** Given entries follows **

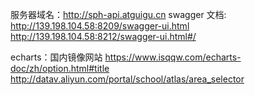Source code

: 服务器域名：http://sph-api.atguigu.cn
swagger 文档:
http://139.198.104.58:8209/swagger-ui.html
http://139.198.104.58:8212/swagger-ui.html#/

echarts：国内镜像网站
https://www.isqqw.com/echarts-doc/zh/option.html#title
http://datav.aliyun.com/portal/school/atlas/area_selector
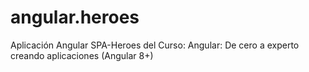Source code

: # angular.heroes
Aplicación Angular SPA-Heroes del Curso: Angular: De cero a experto creando aplicaciones (Angular 8+)
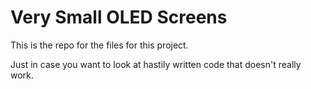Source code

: # Very Small OLED Screens
This is the repo for the files for this project.

Just in case you want to look at hastily written code that doesn't really work.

** End of Given entries **

Aim of the exercise: Output the entries above exactly. Drop the pictures.

Expected output:
Source code

: 服务器域名：http://sph-api.atguigu.cn
swagger 文档:
http://139.198.104.58:8209/swagger-ui.html
http://139.198.104.58:8212/swagger-ui.html#/

echarts：国内镜像网站
https://www.isqqw.com/echarts-doc/zh/option.html#title
http://datav.aliyun.com/portal/school/atlas/area_selector
Source code

: # angular.heroes
Aplicación Angular SPA-Heroes del Curso: Angular: De cero a experto creando aplicaciones (Angular 8+)
Source code

: # Very Small OLED Screens
This is the repo for the files for this project.

Just in case you want to look at hastily written code that doesn't really work.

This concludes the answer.